══ Provided records

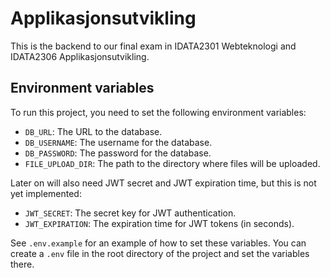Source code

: # Applikasjonsutvikling
This is the backend to our final exam in IDATA2301 Webteknologi and IDATA2306 Applikasjonsutvikling.

## Environment variables
To run this project, you need to set the following environment variables:
- `DB_URL`: The URL to the database.
- `DB_USERNAME`: The username for the database.
- `DB_PASSWORD`: The password for the database.
- `FILE_UPLOAD_DIR`: The path to the directory where files will be uploaded.

Later on will also need JWT secret and JWT expiration time, but this is not yet implemented:
- `JWT_SECRET`: The secret key for JWT authentication.
- `JWT_EXPIRATION`: The expiration time for JWT tokens (in seconds).

See `.env.example` for an example of how to set these variables. 
You can create a `.env` file in the root directory of the project and set the variables there.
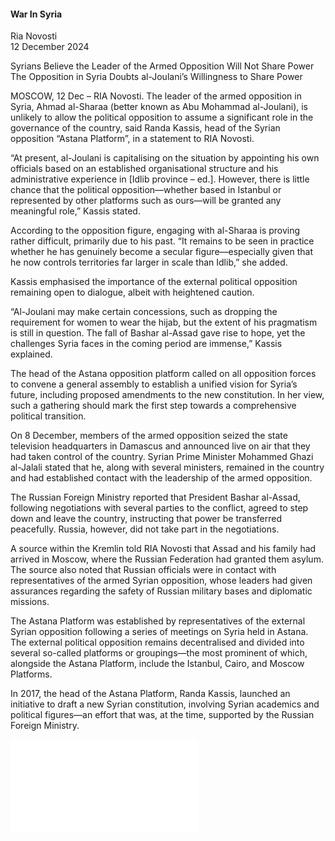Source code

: <h4>War In Syria</h4>

Ria Novosti  
12 December 2024

Syrians Believe the Leader of the Armed Opposition Will Not Share Power The Opposition in Syria Doubts al-Joulani’s Willingness to Share Power

MOSCOW, 12 Dec – RIA Novosti. The leader of the armed opposition in Syria, Ahmad al-Sharaa (better known as Abu Mohammad al-Joulani), is unlikely to allow the political opposition to assume a significant role in the governance of the country, said Randa Kassis, head of the Syrian opposition “Astana Platform”, in a statement to RIA Novosti.

“At present, al-Joulani is capitalising on the situation by appointing his own officials based on an established organisational structure and his administrative experience in \[Idlib province – ed.\]. However, there is little chance that the political opposition—whether based in Istanbul or represented by other platforms such as ours—will be granted any meaningful role,” Kassis stated.

According to the opposition figure, engaging with al-Sharaa is proving rather difficult, primarily due to his past. “It remains to be seen in practice whether he has genuinely become a secular figure—especially given that he now controls territories far larger in scale than Idlib,” she added.

Kassis emphasised the importance of the external political opposition remaining open to dialogue, albeit with heightened caution.

“Al-Joulani may make certain concessions, such as dropping the requirement for women to wear the hijab, but the extent of his pragmatism is still in question. The fall of Bashar al-Assad gave rise to hope, yet the challenges Syria faces in the coming period are immense,” Kassis explained.

The head of the Astana opposition platform called on all opposition forces to convene a general assembly to establish a unified vision for Syria’s future, including proposed amendments to the new constitution. In her view, such a gathering should mark the first step towards a comprehensive political transition.

On 8 December, members of the armed opposition seized the state television headquarters in Damascus and announced live on air that they had taken control of the country. Syrian Prime Minister Mohammed Ghazi al-Jalali stated that he, along with several ministers, remained in the country and had established contact with the leadership of the armed opposition.

The Russian Foreign Ministry reported that President Bashar al-Assad, following negotiations with several parties to the conflict, agreed to step down and leave the country, instructing that power be transferred peacefully. Russia, however, did not take part in the negotiations.

A source within the Kremlin told RIA Novosti that Assad and his family had arrived in Moscow, where the Russian Federation had granted them asylum. The source also noted that Russian officials were in contact with representatives of the armed Syrian opposition, whose leaders had given assurances regarding the safety of Russian military bases and diplomatic missions.

The Astana Platform was established by representatives of the external Syrian opposition following a series of meetings on Syria held in Astana. The external political opposition remains decentralised and divided into several so-called platforms or groupings—the most prominent of which, alongside the Astana Platform, include the Istanbul, Cairo, and Moscow Platforms.

In 2017, the head of the Astana Platform, Randa Kassis, launched an initiative to draft a new Syrian constitution, involving Syrian academics and political figures—an effort that was, at the time, supported by the Russian Foreign Ministry.

![](9-RiaNovosti.pdf)
<p></p>

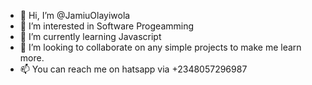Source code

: - 👋 Hi, I’m @JamiuOlayiwola
- 👀 I’m interested in Software Progeamming
- 🌱 I’m currently learning Javascript
- 💞️ I’m looking to collaborate on any simple projects to make me learn more.
- 📫 You can reach me on hatsapp via +2348057296987 

<!---
JamiuOlayiwola/JamiuOlayiwola is a ✨ special ✨ repository because its `README.md` (this file) appears on your GitHub profile.
You can click the Preview link to take a look at your changes.
--->
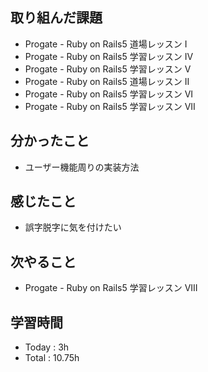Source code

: ## 取り組んだ課題
- Progate - Ruby on Rails5 道場レッスン I
- Progate - Ruby on Rails5 学習レッスン IV
- Progate - Ruby on Rails5 学習レッスン V
- Progate - Ruby on Rails5 道場レッスン II
- Progate - Ruby on Rails5 学習レッスン VI
- Progate - Ruby on Rails5 学習レッスン VII
## 分かったこと
- ユーザー機能周りの実装方法
## 感じたこと
- 誤字脱字に気を付けたい
## 次やること
- Progate - Ruby on Rails5 学習レッスン VIII
## 学習時間
- Today : 3h
- Total : 10.75h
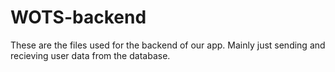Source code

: ﻿# WOTS-backend

These are the files used for the backend of our app. Mainly just sending and recieving user data from the database.
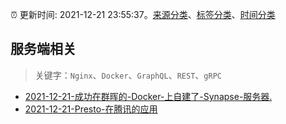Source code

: :alarm_clock: 更新时间: 2021-12-21 23:55:37。[来源分类](../README.md)、[标签分类](../TAGS.md)、[时间分类](../TIMELINE.md)

## 服务端相关


> 关键字：`Nginx`、`Docker`、`GraphQL`、`REST`、`gRPC`



- [2021-12-21-成功在群晖的-Docker-上自建了-Synapse-服务器.](https://www.v2ex.com/t/823651) 
- [2021-12-21-Presto-在腾讯的应用](https://toutiao.io/k/esvptch) 
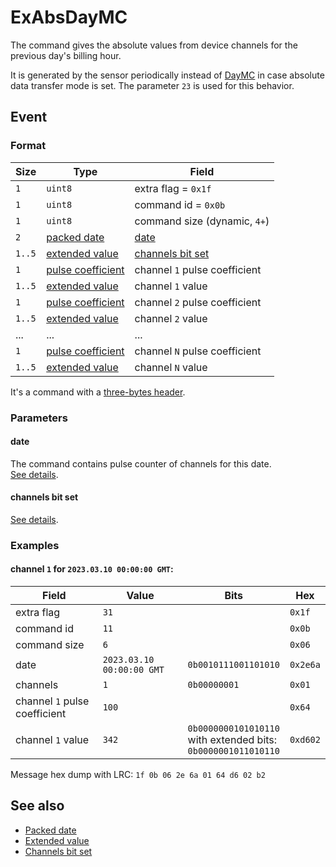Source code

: # ExAbsDayMC

The command gives the absolute values from device channels for the previous day's billing hour.

It is generated by the sensor periodically instead of [DayMC](DayMC.md) in case absolute data transfer mode is set.
The parameter `23` is used for this behavior.


## Event

### Format

| Size   | Type                                                  | Field                                                         |
| ------ | ----------------------------------------------------- | ------------------------------------------------------------- |
| `1`    | `uint8`                                               | extra flag = `0x1f`                                           |
| `1`    | `uint8`                                               | command id = `0x0b`                                           |
| `1`    | `uint8`                                               | command size (dynamic, `4+`)                                  |
| `2`    | [packed date](../../types.md#packed-date)             | [date](#date)                                                 |
| `1..5` | [extended value](../../types.md#extended-value)       | [channels bit set](../../parameter-types.md#channels-bit-set) |
| `1`    | [pulse coefficient](../../types.md#pulse-coefficient) | channel `1` pulse coefficient                                 |
| `1..5` | [extended value](../../types.md#extended-value)       | channel `1` value                                             |
| `1`    | [pulse coefficient](../../types.md#pulse-coefficient) | channel `2` pulse coefficient                                 |
| `1..5` | [extended value](../../types.md#extended-value)       | channel `2` value                                             |
| ...    | ...                                                   | ...                                                           |
| `1`    | [pulse coefficient](../../types.md#pulse-coefficient) | channel `N` pulse coefficient                                 |
| `1..5` | [extended value](../../types.md#extended-value)       | channel `N` value                                             |

It's a command with a [three-bytes header](../../message.md#command-with-a-three-bytes-header).

### Parameters

#### **date**

The command contains pulse counter of channels for this date.
<br/>
[See details](../../types.md#packed-date).

#### **channels bit set**

[See details](../../parameter-types.md#channels-bit-set).

### Examples

#### channel `1` for `2023.03.10 00:00:00 GMT`:

| Field                         | Value                     | Bits                                                                      | Hex      |
| ----------------------------- | ------------------------- | ------------------------------------------------------------------------- | -------- |
| extra flag                    | `31`                      |                                                                           | `0x1f`   |
| command id                    | `11`                      |                                                                           | `0x0b`   |
| command size                  | `6`                       |                                                                           | `0x06`   |
| date                          | `2023.03.10 00:00:00 GMT` | `0b0010111001101010`                                                      | `0x2e6a` |
| channels                      | `1`                       | `0b00000001`                                                              | `0x01`   |
| channel `1` pulse coefficient | `100`                     |                                                                           | `0x64`   |
| channel `1` value             | `342`                     | `0b0000000101010110` <br/> with extended bits: <br/> `0b0000001011010110` | `0xd602` |

Message hex dump with LRC: `1f 0b 06 2e 6a 01 64 d6 02 b2`


## See also

* [Packed date](../../types.md#packed-date)
* [Extended value](../../types.md#extended-value)
* [Channels bit set](../../parameter-types.md#channels-bit-set)
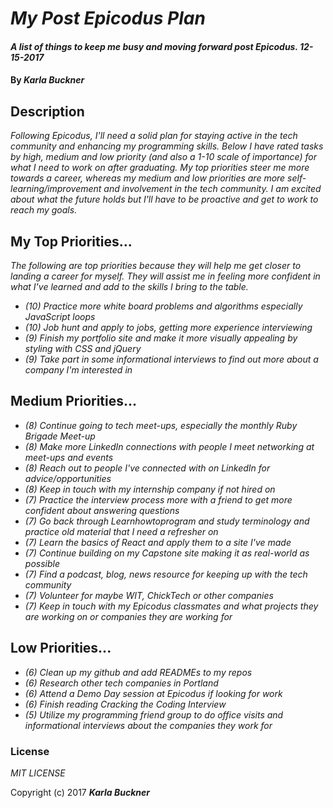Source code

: # _My Post Epicodus Plan_

#### _A list of things to keep me busy and moving forward post Epicodus. 12-15-2017_

#### By _**Karla Buckner**_

## Description

_Following Epicodus, I'll need a solid plan for staying active in the tech community and enhancing my programming skills. Below I have rated tasks by high, medium and low priority (and also a 1-10 scale of importance) for what I need to work on after graduating. My top priorities steer me more towards a career, whereas my medium and low priorities are more self-learning/improvement and involvement in the tech community. I am excited about what the future holds but I'll have to be proactive and get to work to reach my goals._

## My Top Priorities...

_The following are top priorities because they will help me get closer to landing a career for myself. They will assist me in feeling more confident in what I've learned and add to the skills I bring to the table._

* _(10) Practice more white board problems and algorithms especially JavaScript loops_
* _(10) Job hunt and apply to jobs, getting more experience interviewing_
* _(9) Finish my portfolio site and make it more visually appealing by styling with CSS and jQuery_
* _(9) Take part in some informational interviews to find out more about a company I'm interested in_

## Medium Priorities...

* _(8) Continue going to tech meet-ups, especially the monthly Ruby Brigade Meet-up_
* _(8) Make more LinkedIn connections with people I meet networking at meet-ups and events_
* _(8) Reach out to people I've connected with on LinkedIn for advice/opportunities_
* _(8) Keep in touch with my internship company if not hired on_
* _(7) Practice the interview process more with a friend to get more confident about answering questions_
* _(7) Go back through Learnhowtoprogram and study terminology and practice old material that I need a refresher on_
* _(7) Learn the basics of React and apply them to a site I've made_
* _(7) Continue building on my Capstone site making it as real-world as possible_
* _(7) Find a podcast, blog, news resource for keeping up with the tech community_
* _(7) Volunteer for maybe WIT, ChickTech or other companies_
* _(7) Keep in touch with my Epicodus classmates and what projects they are working on or companies they are working for_

## Low Priorities...

* _(6) Clean up my github and add READMEs to my repos_
* _(6) Research other tech companies in Portland_
* _(6) Attend a Demo Day session at Epicodus if looking for work_
* _(6) Finish reading Cracking the Coding Interview_
* _(5) Utilize my programming friend group to do office visits and informational interviews about the companies they work for_

### License

*MIT LICENSE*

Copyright (c) 2017 **_Karla Buckner_**
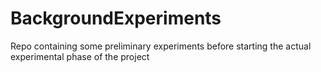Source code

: # BackgroundExperiments

Repo containing some preliminary experiments before starting the actual experimental phase of the project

════

__What to produce__: Each line above that contains the word "other" must be copied.

__Task solution__:
“At present, al-Joulani is capitalising on the situation by appointing his own officials based on an established organisational structure and his administrative experience in \[Idlib province – ed.\]. However, there is little chance that the political opposition—whether based in Istanbul or represented by other platforms such as ours—will be granted any meaningful role,” Kassis stated.
* _(7) Volunteer for maybe WIT, ChickTech or other companies_
* _(6) Research other tech companies in Portland_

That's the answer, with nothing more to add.